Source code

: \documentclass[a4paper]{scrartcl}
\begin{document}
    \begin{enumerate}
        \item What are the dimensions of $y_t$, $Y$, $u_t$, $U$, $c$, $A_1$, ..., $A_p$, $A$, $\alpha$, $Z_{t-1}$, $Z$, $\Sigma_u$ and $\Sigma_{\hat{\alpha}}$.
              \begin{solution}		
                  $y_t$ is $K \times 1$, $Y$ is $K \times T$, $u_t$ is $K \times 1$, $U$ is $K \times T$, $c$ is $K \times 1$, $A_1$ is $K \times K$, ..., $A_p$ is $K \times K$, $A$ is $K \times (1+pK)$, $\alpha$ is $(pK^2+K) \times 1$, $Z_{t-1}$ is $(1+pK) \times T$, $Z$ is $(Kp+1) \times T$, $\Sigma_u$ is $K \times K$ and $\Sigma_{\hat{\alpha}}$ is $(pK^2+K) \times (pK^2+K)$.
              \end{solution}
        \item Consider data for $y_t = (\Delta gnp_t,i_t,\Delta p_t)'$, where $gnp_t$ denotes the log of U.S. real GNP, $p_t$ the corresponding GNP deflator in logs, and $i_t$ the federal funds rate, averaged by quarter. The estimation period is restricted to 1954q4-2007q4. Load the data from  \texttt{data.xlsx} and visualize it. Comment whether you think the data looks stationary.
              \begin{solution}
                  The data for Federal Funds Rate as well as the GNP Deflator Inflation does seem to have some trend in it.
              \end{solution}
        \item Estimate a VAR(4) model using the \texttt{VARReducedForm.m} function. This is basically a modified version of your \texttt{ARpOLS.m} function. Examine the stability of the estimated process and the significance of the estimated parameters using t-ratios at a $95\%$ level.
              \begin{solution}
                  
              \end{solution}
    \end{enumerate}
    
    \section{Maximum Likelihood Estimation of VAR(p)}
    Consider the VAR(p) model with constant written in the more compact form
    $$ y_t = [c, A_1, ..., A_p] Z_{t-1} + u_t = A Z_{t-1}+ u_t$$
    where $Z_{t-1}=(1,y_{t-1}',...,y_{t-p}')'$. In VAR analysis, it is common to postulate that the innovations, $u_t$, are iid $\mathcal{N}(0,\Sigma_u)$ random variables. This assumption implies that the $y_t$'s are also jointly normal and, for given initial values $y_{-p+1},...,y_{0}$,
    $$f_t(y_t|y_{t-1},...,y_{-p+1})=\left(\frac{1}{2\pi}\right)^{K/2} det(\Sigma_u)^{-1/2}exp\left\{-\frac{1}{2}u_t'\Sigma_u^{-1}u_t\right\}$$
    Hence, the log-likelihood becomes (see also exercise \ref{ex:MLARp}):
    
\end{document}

WHAT TO WORK ON:
Find each line in the records above that contains "data", and copy it.

WRITTEN RESPONSE:
        \item Consider data for $y_t = (\Delta gnp_t,i_t,\Delta p_t)'$, where $gnp_t$ denotes the log of U.S. real GNP, $p_t$ the corresponding GNP deflator in logs, and $i_t$ the federal funds rate, averaged by quarter. The estimation period is restricted to 1954q4-2007q4. Load the data from  \texttt{data.xlsx} and visualize it. Comment whether you think the data looks stationary.
                  The data for Federal Funds Rate as well as the GNP Deflator Inflation does seem to have some trend in it.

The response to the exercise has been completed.